WORK TO COMPLETE:
Go through the entries below and collect each line with the string "intéressant" in it.

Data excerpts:
=== Section Start ===
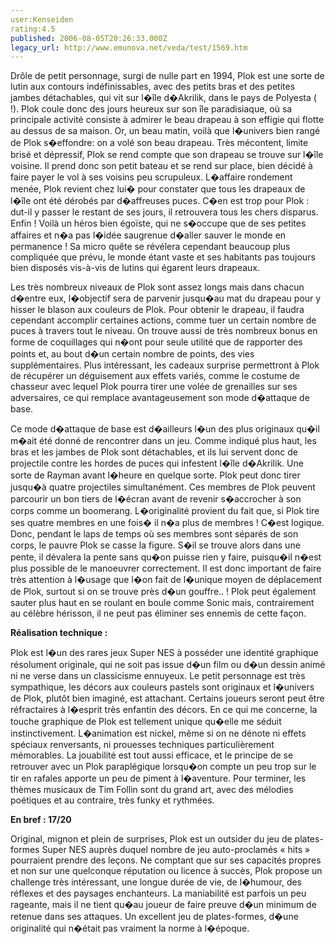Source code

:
 ```yaml
---
user:Kenseiden
rating:4.5
published: 2006-08-05T20:26:33.000Z
legacy_url: http://www.emunova.net/veda/test/1569.htm
---
```

Drôle de petit personnage, surgi de nulle part en 1994, Plok est une sorte de lutin aux contours indéfinissables, avec des petits bras et des petites jambes détachables, qui vit sur l�île d�Akrilik, dans le pays de Polyesta ( !). Plok coule donc des jours heureux sur son île paradisiaque, où sa principale activité consiste à admirer le beau drapeau à son effigie qui flotte au dessus de sa maison. Or, un beau matin, voilà que l�univers bien rangé de Plok s�effondre: on a volé son beau drapeau. Très mécontent, limite brisé et dépressif, Plok se rend compte que son drapeau se trouve sur l�île voisine. Il prend donc son petit bateau et se rend sur place, bien décidé à faire payer le vol à ses voisins peu scrupuleux. L�affaire rondement menée, Plok revient chez lui� pour constater que tous les drapeaux de l�île ont été dérobés par d�affreuses puces. C�en est trop pour Plok : dut-il y passer le restant de ses jours, il retrouvera tous les chers disparus. Enfin ! Voilà un héros bien égoïste, qui ne s�occupe que de ses petites affaires et n�a pas l�idée saugrenue d�aller sauver le monde en permanence ! Sa micro quête se révélera cependant beaucoup plus compliquée que prévu, le monde étant vaste et ses habitants pas toujours bien disposés vis-à-vis de lutins qui égarent leurs drapeaux.  

  

Les très nombreux niveaux de Plok sont assez longs mais dans chacun d�entre eux, l�objectif sera de parvenir jusqu�au mat du drapeau pour y hisser le blason aux couleurs de Plok. Pour obtenir le drapeau, il faudra cependant accomplir certaines actions, comme tuer un certain nombre de puces à travers tout le niveau. On trouve aussi de très nombreux bonus en forme de coquillages qui n�ont pour seule utilité que de rapporter des points et, au bout d�un certain nombre de points, des vies supplémentaires. Plus intéressant, les cadeaux surprise permettront à Plok de récupérer un déguisement aux effets variés, comme le costume de chasseur avec lequel Plok pourra tirer une volée de grenailles sur ses adversaires, ce qui remplace avantageusement son mode d�attaque de base.  

  

Ce mode d�attaque de base est d�ailleurs l�un des plus originaux qu�il m�ait été donné de rencontrer dans un jeu. Comme indiqué plus haut, les bras et les jambes de Plok sont détachables, et ils lui servent donc de projectile contre les hordes de puces qui infestent l�île d�Akrilik. Une sorte de Rayman avant l�heure en quelque sorte. Plok peut donc tirer jusqu�à quatre projectiles simultanément. Ces membres de Plok peuvent parcourir un bon tiers de l�écran avant de revenir s�accrocher à son corps comme un boomerang. L�originalité provient du fait que, si Plok tire ses quatre membres en une fois� il n�a plus de membres ! C�est logique. Donc, pendant le laps de temps où ses membres sont séparés de son corps, le pauvre Plok se casse la figure. S�il se trouve alors dans une pente, il dévalera la pente sans qu�on puisse rien y faire, puisqu�il n�est plus possible de le manoeuvrer correctement. Il est donc important de faire très attention à l�usage que l�on fait de l�unique moyen de déplacement de Plok, surtout si on se trouve près d�un gouffre.. ! Plok peut également sauter plus haut en se roulant en boule comme Sonic mais, contrairement au célèbre hérisson, il ne peut pas éliminer ses ennemis de cette façon.  

  

**Réalisation technique :**   

Plok est l�un des rares jeux Super NES à posséder une identité graphique résolument originale, qui ne soit pas issue d�un film ou d�un dessin animé ni ne verse dans un classicisme ennuyeux. Le petit personnage est très sympathique, les décors aux couleurs pastels sont originaux et l�univers de Plok, plutôt bien imaginé, est attachant. Certains joueurs seront peut être réfractaires à l�esprit très enfantin des décors. En ce qui me concerne, la touche graphique de Plok est tellement unique qu�elle me séduit instinctivement. L�animation est nickel, même si on ne dénote ni effets spéciaux renversants, ni prouesses techniques particulièrement mémorables. La jouabilité est tout aussi efficace, et le principe de se retrouver avec un Plok paraplégique lorsqu�on compte un peu trop sur le tir en rafales apporte un peu de piment à l�aventure. Pour terminer, les thèmes musicaux de Tim Follin sont du grand art, avec des mélodies poétiques et au contraire, très funky et rythmées.   

  

**En bref : 17/20**   

Original, mignon et plein de surprises, Plok est un outsider du jeu de plates-formes Super NES auprès duquel nombre de jeu auto-proclamés « hits » pourraient prendre des leçons. Ne comptant que sur ses capacités propres et non sur une quelconque réputation ou licence à succès, Plok propose un challenge très intéressant, une longue durée de vie, de l�humour, des réflexes et des paysages enchanteurs. La maniabilité est parfois un peu rageante, mais il ne tient qu�au joueur de faire preuve d�un minimum de retenue dans ses attaques. Un excellent jeu de plates-formes, d�une originalité qui n�était pas vraiment la norme à l�époque.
=== Section End ===
COMPLETED EXERCISE:
Les très nombreux niveaux de Plok sont assez longs mais dans chacun d�entre eux, l�objectif sera de parvenir jusqu�au mat du drapeau pour y hisser le blason aux couleurs de Plok. Pour obtenir le drapeau, il faudra cependant accomplir certaines actions, comme tuer un certain nombre de puces à travers tout le niveau. On trouve aussi de très nombreux bonus en forme de coquillages qui n�ont pour seule utilité que de rapporter des points et, au bout d�un certain nombre de points, des vies supplémentaires. Plus intéressant, les cadeaux surprise permettront à Plok de récupérer un déguisement aux effets variés, comme le costume de chasseur avec lequel Plok pourra tirer une volée de grenailles sur ses adversaires, ce qui remplace avantageusement son mode d�attaque de base.  
Original, mignon et plein de surprises, Plok est un outsider du jeu de plates-formes Super NES auprès duquel nombre de jeu auto-proclamés « hits » pourraient prendre des leçons. Ne comptant que sur ses capacités propres et non sur une quelconque réputation ou licence à succès, Plok propose un challenge très intéressant, une longue durée de vie, de l�humour, des réflexes et des paysages enchanteurs. La maniabilité est parfois un peu rageante, mais il ne tient qu�au joueur de faire preuve d�un minimum de retenue dans ses attaques. Un excellent jeu de plates-formes, d�une originalité qui n�était pas vraiment la norme à l�époque.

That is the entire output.